# anyone keeping aquariums in the garage in the winter?



## sunny231 (Aug 21, 2010)

i have 10 tanks in my garage and i cant place them back in the basement because i ran out of room.

now im faced with either cutting down to 4 tanks only or keeping them all where they are but during the winter season.

some advantages:
my garage is insulated but it still gets chilly.

what i have seen is ppl put insulation on 4 sides of the tanks and leave the front open. thus trapping the heat.

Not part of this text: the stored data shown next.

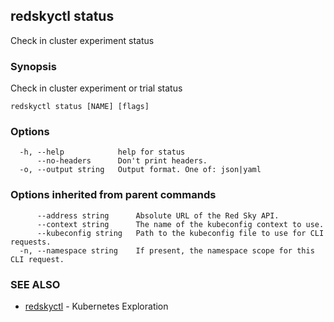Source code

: ## redskyctl status

Check in cluster experiment status

### Synopsis

Check in cluster experiment or trial status

```
redskyctl status [NAME] [flags]
```

### Options

```
  -h, --help            help for status
      --no-headers      Don't print headers.
  -o, --output string   Output format. One of: json|yaml
```

### Options inherited from parent commands

```
      --address string      Absolute URL of the Red Sky API.
      --context string      The name of the kubeconfig context to use.
      --kubeconfig string   Path to the kubeconfig file to use for CLI requests.
  -n, --namespace string    If present, the namespace scope for this CLI request.
```

### SEE ALSO

* [redskyctl](redskyctl.md)	 - Kubernetes Exploration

just wondering if anyone in canada has done this. really need to think of something asap!


----------



## metricliman (Sep 3, 2012)

I would definitely insulate and heat the tanks + if you can heat the room.


----------



## xalow (May 10, 2007)

For me it would depend on how cold the garage is going to get because I think more moderately chilly rooms are doable but if its borderline freezing then I wouldn't try to work around those kinds of temperatures.


----------



## cichlid-gal (Apr 27, 2012)

We have tanks in our garage...which has a vent from the house to it. But only one. The garage is insulated and in the past, with the vent closed, the garage has stayed around 50 degrees unless it gets really really cold, then drops a little below that. We plan on opening the vent and getting some space heaters...hoping that will be enough. If not, tanks will have to come into the house (I guess we'll just have to move the people out...ha)... oh well, we have an electrician coming to make sure we are wired for all the extra stuff but still not sure if it will be enough...plan on looking at craigslist for some heaters


----------



## Fogelhund (Dec 3, 2002)

Insulating the tanks is a good idea, insulating the garage even better. You are going to need to use either heaters in the tank, or heat the garage, or both.


----------



## cichlid-gal (Apr 27, 2012)

so we lucked out...we had a friend come (with electrical knowledge) and apparently we had a setup in the garage for a welder...it was a 220/240 thing I think ... with a little bit of work my husband says he can convert the box to 120V (I'm afraid for him to touch it...he's not an electrician but our friend is and told him what to do)...wiping my brow and saying my prayers...hopefully he knows what he's doing...apparently we will get four 120V plugs with grounds out of the old setup...which should carry most of our tanks plus heaters through the winter...nice (since we are gearing our 90G up for fish too).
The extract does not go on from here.